DIRECTIONS FOR THIS TASK » Lines from the one containing "(Fibonacci operator, eigenvalues" to the end of the data below are to be restated exactly, with both ends included and nothing else.

GIVEN DATA »
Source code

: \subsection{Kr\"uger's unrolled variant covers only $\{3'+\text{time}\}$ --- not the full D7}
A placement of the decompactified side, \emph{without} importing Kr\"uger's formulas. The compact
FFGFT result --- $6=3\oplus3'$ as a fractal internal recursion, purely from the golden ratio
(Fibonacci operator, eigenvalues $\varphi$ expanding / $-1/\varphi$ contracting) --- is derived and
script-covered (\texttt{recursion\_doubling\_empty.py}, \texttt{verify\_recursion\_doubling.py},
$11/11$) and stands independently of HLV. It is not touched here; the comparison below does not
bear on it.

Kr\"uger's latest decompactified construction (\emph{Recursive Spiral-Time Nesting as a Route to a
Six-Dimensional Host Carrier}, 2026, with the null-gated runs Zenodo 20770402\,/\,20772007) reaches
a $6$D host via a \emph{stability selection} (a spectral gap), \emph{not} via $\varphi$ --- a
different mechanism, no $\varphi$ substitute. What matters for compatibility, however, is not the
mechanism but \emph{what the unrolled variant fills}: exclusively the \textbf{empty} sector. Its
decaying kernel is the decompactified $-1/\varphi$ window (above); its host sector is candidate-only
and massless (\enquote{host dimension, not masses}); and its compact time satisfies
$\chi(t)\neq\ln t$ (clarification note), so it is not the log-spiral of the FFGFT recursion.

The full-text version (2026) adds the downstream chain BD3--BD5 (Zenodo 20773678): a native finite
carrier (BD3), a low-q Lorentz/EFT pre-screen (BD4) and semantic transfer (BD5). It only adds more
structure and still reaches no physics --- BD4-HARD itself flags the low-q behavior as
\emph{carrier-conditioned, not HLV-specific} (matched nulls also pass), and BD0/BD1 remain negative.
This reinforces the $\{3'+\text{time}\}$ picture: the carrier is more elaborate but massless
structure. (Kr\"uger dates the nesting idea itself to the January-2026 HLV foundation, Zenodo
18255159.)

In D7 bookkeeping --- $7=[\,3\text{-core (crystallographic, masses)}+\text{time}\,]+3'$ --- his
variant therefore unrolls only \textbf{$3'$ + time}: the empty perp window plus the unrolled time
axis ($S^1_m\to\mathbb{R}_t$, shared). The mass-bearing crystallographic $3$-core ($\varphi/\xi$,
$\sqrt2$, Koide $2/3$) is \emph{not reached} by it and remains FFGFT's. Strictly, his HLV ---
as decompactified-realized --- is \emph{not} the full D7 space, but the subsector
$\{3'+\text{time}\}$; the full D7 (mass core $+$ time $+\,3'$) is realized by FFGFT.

EXERCISE RESULT »
(Fibonacci operator, eigenvalues $\varphi$ expanding / $-1/\varphi$ contracting) --- is derived and
script-covered (\texttt{recursion\_doubling\_empty.py}, \texttt{verify\_recursion\_doubling.py},
$11/11$) and stands independently of HLV. It is not touched here; the comparison below does not
bear on it.

Kr\"uger's latest decompactified construction (\emph{Recursive Spiral-Time Nesting as a Route to a
Six-Dimensional Host Carrier}, 2026, with the null-gated runs Zenodo 20770402\,/\,20772007) reaches
a $6$D host via a \emph{stability selection} (a spectral gap), \emph{not} via $\varphi$ --- a
different mechanism, no $\varphi$ substitute. What matters for compatibility, however, is not the
mechanism but \emph{what the unrolled variant fills}: exclusively the \textbf{empty} sector. Its
decaying kernel is the decompactified $-1/\varphi$ window (above); its host sector is candidate-only
and massless (\enquote{host dimension, not masses}); and its compact time satisfies
$\chi(t)\neq\ln t$ (clarification note), so it is not the log-spiral of the FFGFT recursion.

The full-text version (2026) adds the downstream chain BD3--BD5 (Zenodo 20773678): a native finite
carrier (BD3), a low-q Lorentz/EFT pre-screen (BD4) and semantic transfer (BD5). It only adds more
structure and still reaches no physics --- BD4-HARD itself flags the low-q behavior as
\emph{carrier-conditioned, not HLV-specific} (matched nulls also pass), and BD0/BD1 remain negative.
This reinforces the $\{3'+\text{time}\}$ picture: the carrier is more elaborate but massless
structure. (Kr\"uger dates the nesting idea itself to the January-2026 HLV foundation, Zenodo
18255159.)

In D7 bookkeeping --- $7=[\,3\text{-core (crystallographic, masses)}+\text{time}\,]+3'$ --- his
variant therefore unrolls only \textbf{$3'$ + time}: the empty perp window plus the unrolled time
axis ($S^1_m\to\mathbb{R}_t$, shared). The mass-bearing crystallographic $3$-core ($\varphi/\xi$,
$\sqrt2$, Koide $2/3$) is \emph{not reached} by it and remains FFGFT's. Strictly, his HLV ---
as decompactified-realized --- is \emph{not} the full D7 space, but the subsector
$\{3'+\text{time}\}$; the full D7 (mass core $+$ time $+\,3'$) is realized by FFGFT.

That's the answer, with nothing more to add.